Six ans après on le poussa encore plus vivement, parce que Jean Cantacuzène, qui était devenu empereur, aimait Palamas. Les censures et les excommunications qui tombèrent à diverses fois sur la tête d’Acindynus, le réduisirent enfin à une vie plus tranquille et tout-à-fait obscure. Jacques Gretser, jésuite allemand, publia à Ingolstad, en l’année 1616, les deux livres d’Acindynus, De essentiâ et operatione Dei. Léon d’Allazzi a publié un poëme[a] et quelques fragmens de ce même auteur[b], qui, ayant eu la destinée de passer pour hérétique assez long-temps (A), a trouvé enfin des juges plus éclairés et plus équitables (B).

  1. Græc. Orthod. tom. I, à pag. 756, ad 770.
  2. In lib. II, cap. XVI, de Consensu, etc. apud Appendic. Cave, Hist. Liter. Script. Eccles. pag. 34. Consultez cet Appendix, touchant cet article-ci.
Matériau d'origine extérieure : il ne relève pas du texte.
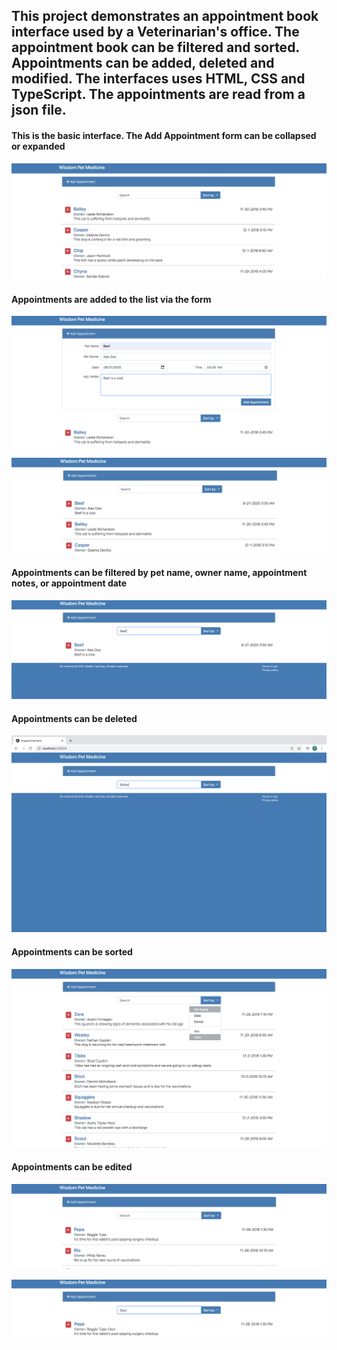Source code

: <h2> This project demonstrates an appointment book interface used by a Veterinarian's office. The appointment book can be filtered and sorted. Appointments can be added, deleted and modified. The interfaces uses HTML, CSS and TypeScript. The appointments are read from a json file. </h2>


<h4>This is the basic interface. The Add Appointment form can be collapsed or expanded</h4>

![image_1](https://github.com/a-rhodes-vcu/Appointment_book_interface_with_Angular/blob/master/images/Screen%20Shot%202020-09-07%20at%2011.54.59%20AM.png)

<h4>Appointments are added to the list via the form </h4>

![image_2](https://github.com/a-rhodes-vcu/Appointment_book_interface_with_Angular/blob/master/images/Screen%20Shot%202020-09-07%20at%2011.55.35%20AM.png)

![image_3](https://github.com/a-rhodes-vcu/Appointment_book_interface_with_Angular/blob/master/images/Screen%20Shot%202020-09-07%20at%2011.55.43%20AM.png)

<h4>Appointments can be filtered by pet name, owner name, appointment notes, or appointment date </h4>

![image_4](https://github.com/a-rhodes-vcu/Appointment_book_interface_with_Angular/blob/master/images/Screen%20Shot%202020-09-07%20at%2011.56.17%20AM.png)

<h4>Appointments can be deleted</h4>

![image_5](https://github.com/a-rhodes-vcu/Appointment_book_interface_with_Angular/blob/master/images/Screen%20Shot%202020-09-07%20at%2012.17.29%20PM.png)

<h4>Appointments can be sorted</h4>

![image_6](https://github.com/a-rhodes-vcu/Appointment_book_interface_with_Angular/blob/master/images/Screen%20Shot%202020-09-07%20at%2011.58.26%20AM.png)

<h4>Appointments can be edited</h4>

![image_7](https://github.com/a-rhodes-vcu/Appointment_book_interface_with_Angular/blob/master/images/Screen%20Shot%202020-09-07%20at%2012.25.48%20PM.png)

![image_8](https://github.com/a-rhodes-vcu/Appointment_book_interface_with_Angular/blob/master/images/Screen%20Shot%202020-09-07%20at%2012.26.14%20PM.png)
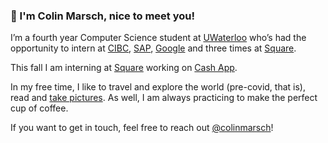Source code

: ### 👋 I'm Colin Marsch, nice to meet you!

I’m a fourth year Computer Science student at [UWaterloo](https://uwaterloo.ca/) who’s had the opportunity to intern at 
[CIBC](https://www.cibc.com/en/about-cibc/careers/teams/digital.html), [SAP](https://www.sap.com/), [Google](https://google.com/) and three times at 
[Square](https://squareup.com/).

This fall I am interning at [Square](https://squareup.com/) working on [Cash App](https://cash.app/).

In my free time, I like to travel and explore the world (pre-covid, that is), read and [take pictures](https://instagram.com/marschcolin/). 
As well, I am always practicing to make the perfect cup of coffee.

If you want to get in touch, feel free to reach out [@colinmarsch](https://twitter.com/colinmarsch)!
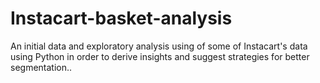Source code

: # Instacart-basket-analysis
 An initial data and exploratory analysis using of some of Instacart's data using Python in order to derive insights and suggest strategies for better segmentation..
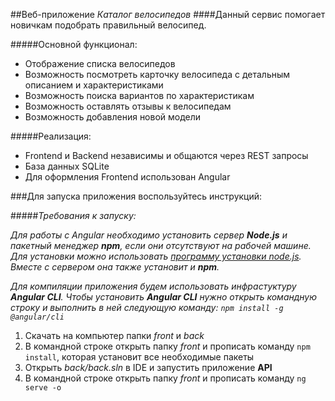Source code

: ##Веб-приложение *Каталог велосипедов*
####Данный сервис помогает новичкам подобрать правильный велосипед.

#####Основной функционал:
- Отображение списка велосипедов
- Возможность посмотреть карточку велосипеда с детальным описанием и характеристиками
- Возможность поиска вариантов по характеристикам
- Возможность оставлять отзывы к велосипедам
- Возможность добавления новой модели

#####Реализация:
- Frontend и Backend независимы и общаются через REST запросы
- База данных SQLite
- Для оформления Frontend использован Angular

###Для запуска приложения воспользуйтесь инструкций:

#####*Требования к запуску:*

*Для работы с Angular необходимо установить сервер **Node.js** и пакетный менеджер **npm**, 
если они отсутствуют на рабочей машине. Для установки можно использовать [программу 
установки node.js](https://nodejs.org/en/). Вместе с сервером она также установит и **npm**.*

*Для компиляции приложения будем использовать инфрастуктуру **Angular CLI**. 
Чтобы установить **Angular CLI** нужно открыть командную строку и выполнить в ней следующую команду:
`npm install -g @angular/cli`*

1. Скачать на компьютер папки *front* и *back*
2. В командной строке открыть папку *front* и прописать команду `npm install`, которая установит все необходимые пакеты
3. Открыть *back/back.sln* в IDE и запустить приложение **API**
4. В командной строке открыть папку *front* и прописать команду `ng serve -o`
(A) De passer pour hérétique assez long-temps. ] Comme dans la chaleur de la dispute on ne songe qu’à presser son adversaire, on ne s’éblouit que trop souvent à un tel point, qu’on ne s’aperçoit pas que l’on passe d’une extrémité à l’autre, ou qu’au moins on pousse ses raisons si loin, qu’elles prouvent trop. Je ne doute point que Barlaam et Acindynus n’aient par là donné prise à leur adversaire Palamas, et qu’étant orthodoxes dans le fond, ils n’aient quelquefois raisonné en hérétiques. Pratéolus n’a pas manqué de les placer dans son catalogue ; mais il est impossible de rien comprendre dans l’arrêt de leur condamnation, tel qu’il le rapporte. Ce qu’il y a de moins obscur dans son livre, à l’égard de Barlaam et d’Acindynus, est que le concile qui fut convoqué pour les condamner fut célébré en présence du bienheureux et trés-célèbre empereur Michel Andronic Paléologue, et de Jean son fils, sous Henri VII, empereur d’Allemagne, et le pape Jean XXII, environ l’an 1313 de Jésus-Christ [1]. Tout cela fourmille de fautes, car, 1°. dans le siècle[2] dont il s’agit ici il n’y a point d’autre empereur de Constantinople qui puisse être traité de bienheureux par un catholique romain que Michel Paléologue. Il se réunit avec le saint siége, et il mourut dans cette union. Or il ne se nomme pas Michel Andronic ; il n’eut point de fils nommé Jean, et il mourut l’an 1283. En second lieu, l’empereur dont le fils se nomme Jean ne se nomme qu’Andronic Paléologue, ne commença de régner qu’en 1328, et n’eut point pour contemporains Henri VII et Jean XXII. Enfin, il est faux qu’Acindynus ait été condamné environ l’an 1313. Le père Gaultier n’oublie point dans ses tables chronologiques Barlaam et Acindynus : il les loge au quartier des hérétiques, et cela sur le témoignage de Pratéolus.

(B) A trouvé enfin des juges plus équitables. ] Voyez les auteurs cités par M. Moréri : je veux dire Pontanus sur Cantacuzène, et les Annales de M. de Sponde. Voyez aussi celles de Bzovius, le père Gretser[3], le père Maimbourg[4], et les auteurs qu’il cite dans l’ouvrage indiqué à la marge.

  1. Prateoli Elench. Hæret. pag. 86, edit. Colon. ann. 1605, in-4.
  2. On prend ici ce mot en général pour l’espace de cent années, à les commencer où l’on veut.
  3. Gretseri Notæ in Cantacuzenum, et in editione Acindyni.
  4. Maimbourg, Hist. du Schisme des Grecs, liv. V.

ACINDYNUS (Septimius) fut consul de Rome avec Valérius Proculus, l’année que Constantin, fils du grand Constantin, fut tué auprès d’Aquilée[a]. Il avait été gouverneur d’Antioche, et il arriva une chose sous son gouvernement qui mérite d’être rapportée. Saint Augustin en fait le récit[b]. Un certain homme ne portant pas à l’épargne la livre d’or à laquelle il avait été taxé, fut mis en prison par Acindynus, qui lui jura qu’il le ferait pendre

  1. En 340, selon Calvisius.
  2. August. de Sermone Domini in monte, lib. I, cap. XVI.